Document images with source code
________

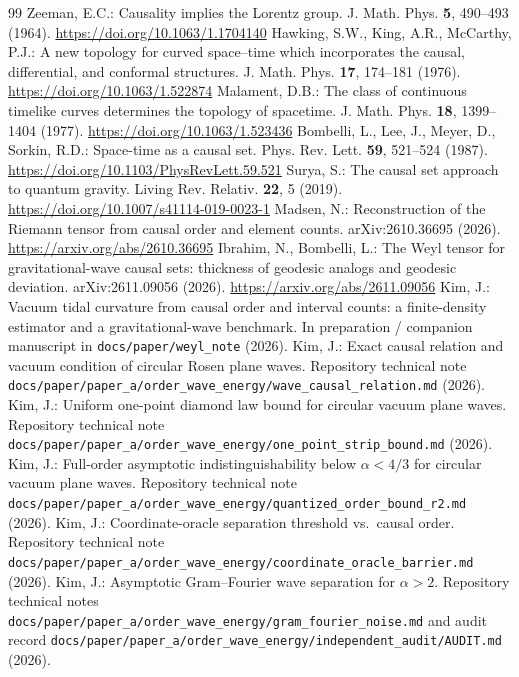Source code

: \documentclass[11pt,a4paper]{article}
\newcommand{\doi}[1]{\url{https://doi.org/#1}}
\begin{document}
\begin{thebibliography}{99}\small
{} Zeeman, E.C.: Causality implies the Lorentz group. J. Math. Phys. \textbf{5}, 490--493 (1964). \doi{10.1063/1.1704140}
 Hawking, S.W., King, A.R., McCarthy, P.J.: A new topology for curved space--time which incorporates the causal, differential, and conformal structures. J. Math. Phys. \textbf{17}, 174--181 (1976). \doi{10.1063/1.522874}
 Malament, D.B.: The class of continuous timelike curves determines the topology of spacetime. J. Math. Phys. \textbf{18}, 1399--1404 (1977). \doi{10.1063/1.523436}
 Bombelli, L., Lee, J., Meyer, D., Sorkin, R.D.: Space-time as a causal set. Phys. Rev. Lett. \textbf{59}, 521--524 (1987). \doi{10.1103/PhysRevLett.59.521}
 Surya, S.: The causal set approach to quantum gravity. Living Rev. Relativ. \textbf{22}, 5 (2019). \doi{10.1007/s41114-019-0023-1}
 Madsen, N.: Reconstruction of the Riemann tensor from causal order and element counts. arXiv:2610.36695 (2026). \url{https://arxiv.org/abs/2610.36695}
 Ibrahim, N., Bombelli, L.: The Weyl tensor for gravitational-wave causal sets: thickness of geodesic analogs and geodesic deviation. arXiv:2611.09056 (2026). \url{https://arxiv.org/abs/2611.09056}
 Kim, J.: Vacuum tidal curvature from causal order and interval counts: a finite-density estimator and a gravitational-wave benchmark. In preparation / companion manuscript in \nolinkurl{docs/paper/weyl_note} (2026).
 Kim, J.: Exact causal relation and vacuum condition of circular Rosen plane waves. Repository technical note \nolinkurl{docs/paper/paper_a/order_wave_energy/wave_causal_relation.md} (2026).
 Kim, J.: Uniform one-point diamond law bound for circular vacuum plane waves. Repository technical note \nolinkurl{docs/paper/paper_a/order_wave_energy/one_point_strip_bound.md} (2026).
 Kim, J.: Full-order asymptotic indistinguishability below $\alpha < 4/3$ for circular vacuum plane waves. Repository technical note \nolinkurl{docs/paper/paper_a/order_wave_energy/quantized_order_bound_r2.md} (2026).
 Kim, J.: Coordinate-oracle separation threshold vs.\ causal order. Repository technical note \nolinkurl{docs/paper/paper_a/order_wave_energy/coordinate_oracle_barrier.md} (2026).
 Kim, J.: Asymptotic Gram--Fourier wave separation for $\alpha > 2$. Repository technical notes \nolinkurl{docs/paper/paper_a/order_wave_energy/gram_fourier_noise.md} and audit record \nolinkurl{docs/paper/paper_a/order_wave_energy/independent_audit/AUDIT.md} (2026).
\end{thebibliography}
\end{document}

________

| Assigned task |
Find every line of the data above that holds the word "plane", then state how many there are and nothing else.

| Solution |
3